*** Opening of Data shown ***

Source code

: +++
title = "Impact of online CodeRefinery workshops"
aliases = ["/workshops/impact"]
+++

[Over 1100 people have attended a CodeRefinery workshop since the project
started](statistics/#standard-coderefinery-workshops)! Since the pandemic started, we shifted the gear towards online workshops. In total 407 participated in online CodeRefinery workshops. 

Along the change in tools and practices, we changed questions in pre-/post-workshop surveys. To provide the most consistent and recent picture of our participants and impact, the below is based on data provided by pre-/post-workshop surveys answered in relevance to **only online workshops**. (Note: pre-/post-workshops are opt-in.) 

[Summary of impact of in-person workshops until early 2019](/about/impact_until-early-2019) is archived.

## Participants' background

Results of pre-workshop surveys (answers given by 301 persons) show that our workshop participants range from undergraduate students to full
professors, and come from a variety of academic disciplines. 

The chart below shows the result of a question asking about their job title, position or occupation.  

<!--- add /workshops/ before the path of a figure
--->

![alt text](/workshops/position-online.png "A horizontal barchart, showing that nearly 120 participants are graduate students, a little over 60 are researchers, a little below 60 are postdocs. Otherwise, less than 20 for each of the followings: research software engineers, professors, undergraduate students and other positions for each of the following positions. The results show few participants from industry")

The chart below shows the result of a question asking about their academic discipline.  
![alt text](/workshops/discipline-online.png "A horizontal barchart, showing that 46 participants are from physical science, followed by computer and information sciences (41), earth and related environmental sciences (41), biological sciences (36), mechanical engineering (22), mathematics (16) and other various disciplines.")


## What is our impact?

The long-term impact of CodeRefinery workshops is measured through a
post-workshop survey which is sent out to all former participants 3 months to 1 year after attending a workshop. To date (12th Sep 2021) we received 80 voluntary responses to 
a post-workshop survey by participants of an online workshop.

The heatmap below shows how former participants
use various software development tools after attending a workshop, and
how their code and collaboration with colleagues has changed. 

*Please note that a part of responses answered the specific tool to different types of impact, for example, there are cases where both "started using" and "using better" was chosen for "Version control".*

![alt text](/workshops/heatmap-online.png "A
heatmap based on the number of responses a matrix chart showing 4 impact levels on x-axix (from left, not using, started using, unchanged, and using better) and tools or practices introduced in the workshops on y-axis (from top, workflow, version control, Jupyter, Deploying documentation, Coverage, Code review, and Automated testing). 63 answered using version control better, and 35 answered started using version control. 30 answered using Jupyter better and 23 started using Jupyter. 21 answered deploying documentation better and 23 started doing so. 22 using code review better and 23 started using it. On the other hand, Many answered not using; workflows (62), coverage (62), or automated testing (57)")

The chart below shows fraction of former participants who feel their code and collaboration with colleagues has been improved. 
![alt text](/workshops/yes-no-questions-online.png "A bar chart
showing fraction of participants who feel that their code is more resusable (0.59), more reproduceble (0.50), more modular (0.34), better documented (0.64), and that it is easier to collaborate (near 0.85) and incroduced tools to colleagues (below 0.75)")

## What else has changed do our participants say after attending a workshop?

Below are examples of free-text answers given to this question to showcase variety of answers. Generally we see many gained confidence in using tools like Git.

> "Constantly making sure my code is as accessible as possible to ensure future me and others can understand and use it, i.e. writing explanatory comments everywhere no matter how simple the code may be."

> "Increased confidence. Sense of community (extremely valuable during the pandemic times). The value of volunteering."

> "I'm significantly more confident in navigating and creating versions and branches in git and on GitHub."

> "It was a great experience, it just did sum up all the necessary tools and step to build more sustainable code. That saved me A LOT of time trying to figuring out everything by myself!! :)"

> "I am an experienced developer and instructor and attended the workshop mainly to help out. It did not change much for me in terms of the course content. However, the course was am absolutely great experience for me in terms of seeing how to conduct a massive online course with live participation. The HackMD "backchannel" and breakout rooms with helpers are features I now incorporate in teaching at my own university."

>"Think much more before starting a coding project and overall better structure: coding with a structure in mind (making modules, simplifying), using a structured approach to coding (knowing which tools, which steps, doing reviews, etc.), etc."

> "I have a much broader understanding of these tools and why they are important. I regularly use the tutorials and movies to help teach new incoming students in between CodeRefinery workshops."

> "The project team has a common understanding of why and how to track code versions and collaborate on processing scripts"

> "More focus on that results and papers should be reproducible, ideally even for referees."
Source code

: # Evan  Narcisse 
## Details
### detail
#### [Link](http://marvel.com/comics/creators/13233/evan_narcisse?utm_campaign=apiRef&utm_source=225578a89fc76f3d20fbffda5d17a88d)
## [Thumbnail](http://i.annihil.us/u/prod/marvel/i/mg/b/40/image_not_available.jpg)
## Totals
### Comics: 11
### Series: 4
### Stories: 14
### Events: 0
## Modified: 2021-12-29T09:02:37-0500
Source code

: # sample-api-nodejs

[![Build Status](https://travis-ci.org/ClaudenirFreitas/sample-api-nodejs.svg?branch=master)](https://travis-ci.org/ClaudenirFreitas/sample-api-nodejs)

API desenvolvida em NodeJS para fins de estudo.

*** Close of Data shown ***

*Exercise details*. After reading through the material, report every line that holds "about".

*Answer to the exercise*.
[Summary of impact of in-person workshops until early 2019](/about/impact_until-early-2019) is archived.
The chart below shows the result of a question asking about their job title, position or occupation.  
The chart below shows the result of a question asking about their academic discipline.  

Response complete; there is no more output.